Gläubige verabschieden nach 15 Jahren Pfarrer Irudayaraj Devadass
Vergelt's Gott an traurigem Tag

Schnell, ja viel zu schnell ist der Tag gekommen, an dem die Gläubigen von Pfarrer Irudayaraj Devadass Abschied nehmen mussten. Die Pfarrangehörigen, Vereine und Verbände sowie Vertreter der Gemeinde wollten ihm, beginnend mit einem Kirchenzug, noch einmal die Ehre erweisen und ihre Verbundenheit bekunden.

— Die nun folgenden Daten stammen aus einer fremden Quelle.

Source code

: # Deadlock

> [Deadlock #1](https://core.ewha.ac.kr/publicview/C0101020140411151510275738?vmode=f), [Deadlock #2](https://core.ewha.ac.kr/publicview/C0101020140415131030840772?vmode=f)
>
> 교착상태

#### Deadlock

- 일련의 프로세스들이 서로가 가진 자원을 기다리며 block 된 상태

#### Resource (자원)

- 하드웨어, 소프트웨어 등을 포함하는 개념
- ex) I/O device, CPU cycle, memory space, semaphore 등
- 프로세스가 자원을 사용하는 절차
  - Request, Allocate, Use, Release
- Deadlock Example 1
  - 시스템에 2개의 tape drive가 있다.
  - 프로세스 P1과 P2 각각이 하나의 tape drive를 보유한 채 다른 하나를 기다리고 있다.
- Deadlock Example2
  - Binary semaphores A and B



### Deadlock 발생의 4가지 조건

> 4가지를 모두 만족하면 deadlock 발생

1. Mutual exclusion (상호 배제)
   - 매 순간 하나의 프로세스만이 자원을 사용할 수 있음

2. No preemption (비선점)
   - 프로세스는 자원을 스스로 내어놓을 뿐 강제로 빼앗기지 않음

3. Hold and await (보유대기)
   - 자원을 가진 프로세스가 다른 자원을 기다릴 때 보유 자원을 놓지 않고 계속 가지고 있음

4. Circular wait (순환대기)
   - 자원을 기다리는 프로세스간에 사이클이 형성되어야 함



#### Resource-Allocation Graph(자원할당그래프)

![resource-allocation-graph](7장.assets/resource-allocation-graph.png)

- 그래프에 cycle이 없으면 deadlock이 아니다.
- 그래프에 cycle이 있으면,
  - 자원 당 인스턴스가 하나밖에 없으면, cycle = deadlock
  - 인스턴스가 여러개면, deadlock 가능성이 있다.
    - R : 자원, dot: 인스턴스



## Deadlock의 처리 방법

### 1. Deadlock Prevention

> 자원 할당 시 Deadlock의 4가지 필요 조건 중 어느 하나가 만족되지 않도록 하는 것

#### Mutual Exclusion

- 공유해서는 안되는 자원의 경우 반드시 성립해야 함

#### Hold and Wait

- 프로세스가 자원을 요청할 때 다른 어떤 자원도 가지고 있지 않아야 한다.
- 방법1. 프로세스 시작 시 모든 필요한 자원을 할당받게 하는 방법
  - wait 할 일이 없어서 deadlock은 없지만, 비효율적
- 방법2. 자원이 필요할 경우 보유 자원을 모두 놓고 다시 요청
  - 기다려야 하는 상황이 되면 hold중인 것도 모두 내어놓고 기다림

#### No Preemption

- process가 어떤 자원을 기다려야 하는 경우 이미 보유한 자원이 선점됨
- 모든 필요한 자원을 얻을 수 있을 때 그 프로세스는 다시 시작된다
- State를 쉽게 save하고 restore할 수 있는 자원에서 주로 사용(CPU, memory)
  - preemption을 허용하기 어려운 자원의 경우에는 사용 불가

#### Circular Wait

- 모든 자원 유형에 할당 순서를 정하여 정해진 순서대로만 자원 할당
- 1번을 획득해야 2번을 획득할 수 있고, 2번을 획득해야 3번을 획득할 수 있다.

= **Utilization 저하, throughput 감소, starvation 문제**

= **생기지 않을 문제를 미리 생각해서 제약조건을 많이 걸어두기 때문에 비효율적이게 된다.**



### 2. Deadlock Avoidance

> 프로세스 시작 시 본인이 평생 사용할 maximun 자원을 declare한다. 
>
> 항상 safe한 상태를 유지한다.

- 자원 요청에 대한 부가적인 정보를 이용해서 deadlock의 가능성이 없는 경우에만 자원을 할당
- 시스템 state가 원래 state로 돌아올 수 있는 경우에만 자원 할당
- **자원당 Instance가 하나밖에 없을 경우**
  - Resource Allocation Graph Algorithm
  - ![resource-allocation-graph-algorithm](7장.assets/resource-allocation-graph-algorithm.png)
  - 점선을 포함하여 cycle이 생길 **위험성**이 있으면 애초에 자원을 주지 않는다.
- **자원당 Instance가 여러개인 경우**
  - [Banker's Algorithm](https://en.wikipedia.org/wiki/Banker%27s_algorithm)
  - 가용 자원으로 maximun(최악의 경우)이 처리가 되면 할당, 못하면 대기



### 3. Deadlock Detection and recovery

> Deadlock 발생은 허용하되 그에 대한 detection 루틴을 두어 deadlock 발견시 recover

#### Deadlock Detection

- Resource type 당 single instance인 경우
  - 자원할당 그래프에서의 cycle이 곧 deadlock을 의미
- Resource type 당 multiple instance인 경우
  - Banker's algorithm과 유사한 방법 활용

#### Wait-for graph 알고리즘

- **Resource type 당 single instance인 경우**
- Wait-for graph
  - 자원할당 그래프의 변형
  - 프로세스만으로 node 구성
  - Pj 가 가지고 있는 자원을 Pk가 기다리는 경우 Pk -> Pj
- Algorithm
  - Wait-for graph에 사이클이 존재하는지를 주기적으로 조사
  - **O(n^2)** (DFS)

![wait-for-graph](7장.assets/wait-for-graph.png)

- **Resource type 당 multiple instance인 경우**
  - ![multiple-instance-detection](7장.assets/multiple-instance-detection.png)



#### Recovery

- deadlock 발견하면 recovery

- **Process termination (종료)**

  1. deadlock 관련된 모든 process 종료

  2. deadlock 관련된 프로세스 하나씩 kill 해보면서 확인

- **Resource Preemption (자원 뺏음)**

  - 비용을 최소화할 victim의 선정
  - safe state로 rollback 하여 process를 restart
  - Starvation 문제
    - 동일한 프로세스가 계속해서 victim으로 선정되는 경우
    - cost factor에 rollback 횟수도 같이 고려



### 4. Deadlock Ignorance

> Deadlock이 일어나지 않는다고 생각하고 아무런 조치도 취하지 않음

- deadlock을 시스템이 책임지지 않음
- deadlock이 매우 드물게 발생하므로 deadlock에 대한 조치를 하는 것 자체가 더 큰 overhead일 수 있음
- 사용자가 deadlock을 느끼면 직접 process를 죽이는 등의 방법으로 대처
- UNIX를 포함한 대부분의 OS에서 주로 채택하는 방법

Der Abschied von dem Geistlichen ist auch ein historischer Einschnitt, denn die Pfarrei St. Martin beherbergte seit der Marktgründung im Jahr 1344 einen Pfarrer. Seit 1. September ist das wegen Priestermangels vorbei.

"Vieles ist mir in diesen 15 Jahren ans Herz gewachsen. Ich war sehr gerne bei euch", betonte der scheidende Seelsorger. Devadass bezog in sein "Vergelt's Gott" alle großen und kleinen Helfer ein, würdigte jene namentlich, die ihn mit Rat und Tat unterstützten sowie für ihn Vater, Mutter, Schwester, Bruder und Freund gewesen seien. Der Pfarrer lobte zudem die Spendenbereitschaft für Projekte in seiner südindischen Heimat und hob dabei besonders die jahrelange und großherzige Hilfe des OWV Weiherhammer hervor.

Er bat aber auch all jene um Verzeihung, deren Erwartungen er nicht erfüllen habe können. Devadass appellierte an die Gläubigen, gerade jetzt zusammenzustehen, da kein Pfarrer mehr am Ort sei.

"Heute ist kein Jubel- oder Freudentag, eher ein trauriger Tag", sagte Kirchenpfleger Karl Bauer. "Wir sind Ihnen, Herr Pfarrer, dankbar, dass Sie länger geblieben sind, als wir zu hoffen wagten und 15 Jahre in unserer Pfarrei gewirkt haben. Sie haben nie auf eigene Ansprüche gepocht oder versucht, Ihren Kopf durchzusetzen." Bauer endete nachdenklich: "Beim Abschied wird uns oft erst klar, wie kostbar jeder Moment doch war. Wäre dieser Abschied nicht, hätte die Zeit davor wenig Gewicht."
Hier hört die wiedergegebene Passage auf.